This is a claim for work done. Under common law, failure to complete a task was treated as
a breach of contract, and the defaulting party was entitled to nothing. But equity demands
that a party may claim for wages for work if substantial work is done.
    2. Specific performance
This is an order of the court which compels a party to do that which he promised to do under
the contract. It is awarded if the common law remedy of damages is not adequate, for
example where goods have been identified and the price agreed upon (ascertained goods),
court may award an order of specific performance. This requires the party to do ones'
obligation under the contract. Specific performance is also discretionary, and the party
seeking this relief must convince the court; the court will grant it if it does not amount to
miscarriage of justice; and if it is just and equitable, as per Lord Parker in Stickney v Keeble
(1915) A.C 386 at p. 419.
    3. Injunctions
This is an equitable remedy - an order of the Court compelling one party to fulfill his
obligations under the contract. There are four types of injunctions:
a.      Mandatory injunction is an order of the court to the one responsible for the breach
        to undo the breach, for instance to remove an advertising sign erected in breach of a
        contract.
b.      Prohibitory injunction orders the person not to do the breach.
c.      Mareva injunction is an international injunction which orders the defendant not to
        remove specified assets from a given jurisdiction. The name Mareva comes from the
        case where such remedy was first given, that is Mareva Compania Naviera v
        International Bulk Carriers, 1975, 2 Lloyd’s Rep. 509.
d.      Anton Pillar Order authorizes inspection and copying of documents. It comes from
        the case where this remedy was first given, Anton Piller v Manufacturing Processes,
        1976, 1 ALL ER 779.
        However, destruction of the subject matter will not frustrate contracts governed
        by rules of risk of loss or damage. For example, contracts for the sale of goods
        and building contracts.
        In sale of goods contracts, the general rule is that risk of loss or damage passes
        with property. It is possible for property to pass before delivery, so that the risk
        in the goods remains with the seller.
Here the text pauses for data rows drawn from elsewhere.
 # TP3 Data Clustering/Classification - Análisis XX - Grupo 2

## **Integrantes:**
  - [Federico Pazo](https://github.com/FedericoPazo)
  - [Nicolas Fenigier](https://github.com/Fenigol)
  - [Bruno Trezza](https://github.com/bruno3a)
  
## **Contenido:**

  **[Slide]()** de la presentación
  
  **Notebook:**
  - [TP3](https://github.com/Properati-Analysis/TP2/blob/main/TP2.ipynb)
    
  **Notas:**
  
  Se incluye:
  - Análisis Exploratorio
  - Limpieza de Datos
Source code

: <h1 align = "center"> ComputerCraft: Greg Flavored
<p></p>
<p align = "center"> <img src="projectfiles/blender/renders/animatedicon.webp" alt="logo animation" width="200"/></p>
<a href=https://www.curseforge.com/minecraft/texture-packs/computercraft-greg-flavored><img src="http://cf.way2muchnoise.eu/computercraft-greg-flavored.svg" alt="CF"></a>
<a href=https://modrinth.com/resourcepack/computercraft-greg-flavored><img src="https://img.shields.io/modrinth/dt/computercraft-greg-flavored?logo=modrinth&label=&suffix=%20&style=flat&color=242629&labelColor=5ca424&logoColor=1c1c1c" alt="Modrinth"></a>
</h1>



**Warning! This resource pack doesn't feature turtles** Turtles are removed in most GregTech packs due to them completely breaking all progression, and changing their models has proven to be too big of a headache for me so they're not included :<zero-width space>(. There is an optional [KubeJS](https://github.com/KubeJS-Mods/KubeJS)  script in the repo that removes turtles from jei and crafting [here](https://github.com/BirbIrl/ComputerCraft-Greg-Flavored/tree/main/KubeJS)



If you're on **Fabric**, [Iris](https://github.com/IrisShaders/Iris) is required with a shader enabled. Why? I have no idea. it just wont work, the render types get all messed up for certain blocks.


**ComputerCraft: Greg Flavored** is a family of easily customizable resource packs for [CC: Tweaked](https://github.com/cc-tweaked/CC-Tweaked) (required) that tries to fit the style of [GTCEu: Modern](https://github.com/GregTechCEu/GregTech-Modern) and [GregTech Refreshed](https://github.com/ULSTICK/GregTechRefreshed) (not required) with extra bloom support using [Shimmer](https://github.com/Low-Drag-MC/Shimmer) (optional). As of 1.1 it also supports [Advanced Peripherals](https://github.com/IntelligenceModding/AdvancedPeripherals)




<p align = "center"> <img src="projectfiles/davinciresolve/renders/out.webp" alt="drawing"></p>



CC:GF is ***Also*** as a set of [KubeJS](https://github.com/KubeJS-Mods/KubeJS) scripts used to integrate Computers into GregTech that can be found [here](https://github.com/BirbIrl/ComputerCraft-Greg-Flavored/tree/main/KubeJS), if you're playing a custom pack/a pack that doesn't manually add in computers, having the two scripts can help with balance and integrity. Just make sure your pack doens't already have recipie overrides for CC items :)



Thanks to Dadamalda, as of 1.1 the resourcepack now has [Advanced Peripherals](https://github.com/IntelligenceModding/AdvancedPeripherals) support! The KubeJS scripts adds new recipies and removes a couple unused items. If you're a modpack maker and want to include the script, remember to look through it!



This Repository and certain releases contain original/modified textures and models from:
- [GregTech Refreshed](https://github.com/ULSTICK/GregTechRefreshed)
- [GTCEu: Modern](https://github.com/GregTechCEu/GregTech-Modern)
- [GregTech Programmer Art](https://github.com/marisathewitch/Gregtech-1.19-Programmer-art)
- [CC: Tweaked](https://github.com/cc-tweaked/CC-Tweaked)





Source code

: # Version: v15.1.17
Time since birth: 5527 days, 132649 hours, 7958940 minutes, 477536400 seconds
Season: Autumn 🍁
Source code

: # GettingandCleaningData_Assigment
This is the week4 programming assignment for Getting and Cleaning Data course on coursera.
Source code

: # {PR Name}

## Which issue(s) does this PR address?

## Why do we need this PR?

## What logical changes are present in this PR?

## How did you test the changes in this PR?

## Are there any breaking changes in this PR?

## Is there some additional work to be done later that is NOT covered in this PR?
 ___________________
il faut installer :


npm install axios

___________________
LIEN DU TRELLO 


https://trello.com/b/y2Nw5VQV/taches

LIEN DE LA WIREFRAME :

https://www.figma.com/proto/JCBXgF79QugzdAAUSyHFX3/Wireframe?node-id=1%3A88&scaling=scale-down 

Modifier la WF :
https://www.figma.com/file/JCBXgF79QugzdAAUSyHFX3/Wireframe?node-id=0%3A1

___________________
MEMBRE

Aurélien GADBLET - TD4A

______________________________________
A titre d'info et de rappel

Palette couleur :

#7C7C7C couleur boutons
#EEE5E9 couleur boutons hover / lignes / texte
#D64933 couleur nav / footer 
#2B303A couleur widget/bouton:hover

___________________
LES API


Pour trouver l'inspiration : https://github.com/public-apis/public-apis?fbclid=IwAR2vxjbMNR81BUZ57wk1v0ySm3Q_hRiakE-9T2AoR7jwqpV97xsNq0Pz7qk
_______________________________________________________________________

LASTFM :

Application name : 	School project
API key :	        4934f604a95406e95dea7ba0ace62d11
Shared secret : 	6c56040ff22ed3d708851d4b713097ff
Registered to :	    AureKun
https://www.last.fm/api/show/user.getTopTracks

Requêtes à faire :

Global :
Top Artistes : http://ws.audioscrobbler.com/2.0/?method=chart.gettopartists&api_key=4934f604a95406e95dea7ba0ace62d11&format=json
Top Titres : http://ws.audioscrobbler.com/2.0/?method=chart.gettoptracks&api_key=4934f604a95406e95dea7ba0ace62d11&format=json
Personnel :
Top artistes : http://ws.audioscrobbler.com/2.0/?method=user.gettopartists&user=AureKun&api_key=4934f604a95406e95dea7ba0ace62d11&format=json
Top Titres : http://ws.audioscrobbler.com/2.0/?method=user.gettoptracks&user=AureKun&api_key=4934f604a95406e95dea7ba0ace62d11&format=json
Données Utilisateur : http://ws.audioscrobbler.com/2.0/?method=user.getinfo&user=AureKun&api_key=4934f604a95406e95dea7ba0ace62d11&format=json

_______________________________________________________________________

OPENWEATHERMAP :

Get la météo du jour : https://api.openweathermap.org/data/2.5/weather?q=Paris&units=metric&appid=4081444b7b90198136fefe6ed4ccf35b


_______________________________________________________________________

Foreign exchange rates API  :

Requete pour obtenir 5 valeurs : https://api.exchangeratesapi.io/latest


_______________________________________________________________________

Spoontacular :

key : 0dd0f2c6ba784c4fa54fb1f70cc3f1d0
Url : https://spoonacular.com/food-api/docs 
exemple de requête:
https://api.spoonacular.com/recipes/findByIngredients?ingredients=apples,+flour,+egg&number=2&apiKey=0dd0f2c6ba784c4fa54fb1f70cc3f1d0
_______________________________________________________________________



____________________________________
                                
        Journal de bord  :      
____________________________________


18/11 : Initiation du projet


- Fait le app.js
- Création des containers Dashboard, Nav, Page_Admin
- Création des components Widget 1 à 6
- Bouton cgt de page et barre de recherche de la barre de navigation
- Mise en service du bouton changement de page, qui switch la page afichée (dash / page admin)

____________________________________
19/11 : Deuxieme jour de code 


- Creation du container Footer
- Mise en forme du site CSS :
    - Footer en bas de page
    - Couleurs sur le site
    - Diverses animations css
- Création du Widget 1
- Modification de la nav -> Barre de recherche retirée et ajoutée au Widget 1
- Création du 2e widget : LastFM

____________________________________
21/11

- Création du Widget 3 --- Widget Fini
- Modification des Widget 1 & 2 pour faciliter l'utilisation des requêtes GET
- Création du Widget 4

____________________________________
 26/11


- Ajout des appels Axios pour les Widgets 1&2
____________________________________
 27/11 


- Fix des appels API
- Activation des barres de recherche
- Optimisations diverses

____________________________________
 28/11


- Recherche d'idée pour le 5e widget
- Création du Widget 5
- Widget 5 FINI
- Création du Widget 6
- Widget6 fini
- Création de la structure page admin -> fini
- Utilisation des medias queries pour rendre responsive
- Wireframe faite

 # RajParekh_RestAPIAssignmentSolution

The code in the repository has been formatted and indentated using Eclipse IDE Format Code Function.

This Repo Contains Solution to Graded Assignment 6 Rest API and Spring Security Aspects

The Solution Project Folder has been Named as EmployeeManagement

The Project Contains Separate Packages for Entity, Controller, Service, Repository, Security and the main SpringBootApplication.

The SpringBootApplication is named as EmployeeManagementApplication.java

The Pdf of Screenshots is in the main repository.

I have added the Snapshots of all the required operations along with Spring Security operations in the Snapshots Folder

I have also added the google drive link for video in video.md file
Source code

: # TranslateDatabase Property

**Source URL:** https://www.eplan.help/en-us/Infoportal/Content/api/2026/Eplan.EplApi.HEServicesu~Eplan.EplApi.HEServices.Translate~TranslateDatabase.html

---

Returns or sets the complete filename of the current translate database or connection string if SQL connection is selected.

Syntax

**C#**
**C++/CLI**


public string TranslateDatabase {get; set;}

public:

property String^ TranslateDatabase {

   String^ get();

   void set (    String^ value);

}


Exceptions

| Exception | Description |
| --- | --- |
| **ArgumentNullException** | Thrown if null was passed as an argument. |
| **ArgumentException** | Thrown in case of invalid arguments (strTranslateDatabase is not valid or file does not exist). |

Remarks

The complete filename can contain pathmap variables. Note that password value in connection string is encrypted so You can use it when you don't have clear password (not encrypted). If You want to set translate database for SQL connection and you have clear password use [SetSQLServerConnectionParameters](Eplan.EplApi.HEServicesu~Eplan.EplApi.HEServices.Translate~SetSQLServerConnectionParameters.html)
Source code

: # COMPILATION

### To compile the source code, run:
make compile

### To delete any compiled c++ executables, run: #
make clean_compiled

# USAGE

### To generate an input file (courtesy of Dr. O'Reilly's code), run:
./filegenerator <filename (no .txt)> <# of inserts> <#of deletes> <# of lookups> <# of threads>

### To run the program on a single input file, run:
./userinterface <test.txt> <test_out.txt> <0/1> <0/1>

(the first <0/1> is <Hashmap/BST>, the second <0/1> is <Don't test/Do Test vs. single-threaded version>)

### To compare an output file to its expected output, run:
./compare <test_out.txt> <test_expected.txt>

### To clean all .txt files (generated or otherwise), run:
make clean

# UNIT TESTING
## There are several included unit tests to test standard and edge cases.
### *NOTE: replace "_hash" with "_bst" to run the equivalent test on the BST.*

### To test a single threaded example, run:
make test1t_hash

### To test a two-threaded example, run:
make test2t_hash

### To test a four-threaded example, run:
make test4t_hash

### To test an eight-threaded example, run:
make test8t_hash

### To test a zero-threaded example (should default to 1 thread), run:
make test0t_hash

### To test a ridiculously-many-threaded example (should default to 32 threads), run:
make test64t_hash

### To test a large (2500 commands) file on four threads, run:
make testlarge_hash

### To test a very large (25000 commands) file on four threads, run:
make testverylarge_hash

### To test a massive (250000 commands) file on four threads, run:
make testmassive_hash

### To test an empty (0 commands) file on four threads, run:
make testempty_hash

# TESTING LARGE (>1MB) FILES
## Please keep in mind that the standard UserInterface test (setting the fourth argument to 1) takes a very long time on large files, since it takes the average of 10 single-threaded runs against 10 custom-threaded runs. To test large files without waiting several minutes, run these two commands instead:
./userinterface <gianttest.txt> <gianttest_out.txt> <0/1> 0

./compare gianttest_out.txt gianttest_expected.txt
If goods are destroyed after the risk has
        passed, the contract is not frustrated and the buyer has to pay the price, while the
        seller is discharged from his duty to deliver. If insured, then the goods may
        survive the frustration due to destruction.
        Under building contracts, risk of the work is, unless otherwise agreed, on the
        builder until the agreed work is completed. The contract is not frustrated by
        destruction of the incomplete building.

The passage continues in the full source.